As for the social science side, there is no better place to start than the
"Neuroeconomics" work of this year's Nobel Laureate Richard Thaler. Start on
"Nudge" and "Misbehaving". True game-changers. And then onto Daniel Kahneman's
"Thinking Fast and Slow".

And do give credence to the classic that kicked it all off: Adam Smith and
"The Wealth of Nations". As important as Descartes, Kant, Locke, Rousseau and
Jefferson to our modern world.

Best of luck, dprophecyguy!

------
Rainymood
During your undergrad you learn so much "classic" economics you start to
believe its true. Then in your graduate education in economics you learn that
this is basically all bullshit.

Then, you look outside the windows and none of it makes any sense. Some
economics, or rather, basic mathematics is nice to have. But startups are
counterintuitive, and hence the only economics you need to know are the
economics of scale.

------
hyperpape
I'm not an entrepreneur, MBA, or econ major (did take some classes in college,
continually read up on the subject), so take this with a grain of salt.

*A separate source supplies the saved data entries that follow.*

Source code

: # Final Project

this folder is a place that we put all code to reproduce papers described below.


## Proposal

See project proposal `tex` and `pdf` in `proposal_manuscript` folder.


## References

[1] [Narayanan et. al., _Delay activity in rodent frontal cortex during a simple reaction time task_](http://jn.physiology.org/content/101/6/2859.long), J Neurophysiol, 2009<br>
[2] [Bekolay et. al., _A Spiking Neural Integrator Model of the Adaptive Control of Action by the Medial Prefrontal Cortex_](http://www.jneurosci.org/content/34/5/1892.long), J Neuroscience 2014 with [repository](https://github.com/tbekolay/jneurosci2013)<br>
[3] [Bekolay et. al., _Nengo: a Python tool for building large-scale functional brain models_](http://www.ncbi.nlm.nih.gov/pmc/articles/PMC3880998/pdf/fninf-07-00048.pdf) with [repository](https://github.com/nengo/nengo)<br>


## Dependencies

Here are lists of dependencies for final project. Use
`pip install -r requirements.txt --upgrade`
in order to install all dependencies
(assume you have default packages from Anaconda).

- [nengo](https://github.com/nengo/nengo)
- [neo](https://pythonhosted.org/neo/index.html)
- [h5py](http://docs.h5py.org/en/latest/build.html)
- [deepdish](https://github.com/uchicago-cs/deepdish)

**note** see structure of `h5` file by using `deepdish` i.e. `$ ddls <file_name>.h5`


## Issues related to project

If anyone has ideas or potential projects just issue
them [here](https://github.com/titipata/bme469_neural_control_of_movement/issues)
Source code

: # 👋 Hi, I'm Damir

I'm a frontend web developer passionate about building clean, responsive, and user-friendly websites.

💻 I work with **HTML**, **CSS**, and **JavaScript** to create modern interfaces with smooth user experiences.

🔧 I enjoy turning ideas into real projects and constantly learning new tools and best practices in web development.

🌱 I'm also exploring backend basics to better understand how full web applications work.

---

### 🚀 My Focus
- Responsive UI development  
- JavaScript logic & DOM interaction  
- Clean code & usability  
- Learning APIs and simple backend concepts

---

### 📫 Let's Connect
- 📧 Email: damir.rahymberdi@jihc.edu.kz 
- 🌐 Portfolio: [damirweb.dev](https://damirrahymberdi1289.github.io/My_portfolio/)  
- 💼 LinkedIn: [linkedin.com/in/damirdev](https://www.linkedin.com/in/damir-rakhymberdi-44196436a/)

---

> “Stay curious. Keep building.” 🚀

There's a tremendous amount of overlap and shared concepts, but probably going
to need to know more about business/finance than economics per se.

Some of the busywork can be farmed off to an accountant/lawyer, but you'll
need to understand pricing, unit economics, profit and loss and basic
accounting principles. If you're interested in taking investors, you'll need a
very good understanding of terms and preferences to avoid getting screwed, and
you'll need to be able to talk about business plans realistically to make a
pitch. If you start to take on multiple employees, there is a tremendous
amount of knowledge (both intuitive and book-learning) about organizational
behavior and management that you'll need to internalize.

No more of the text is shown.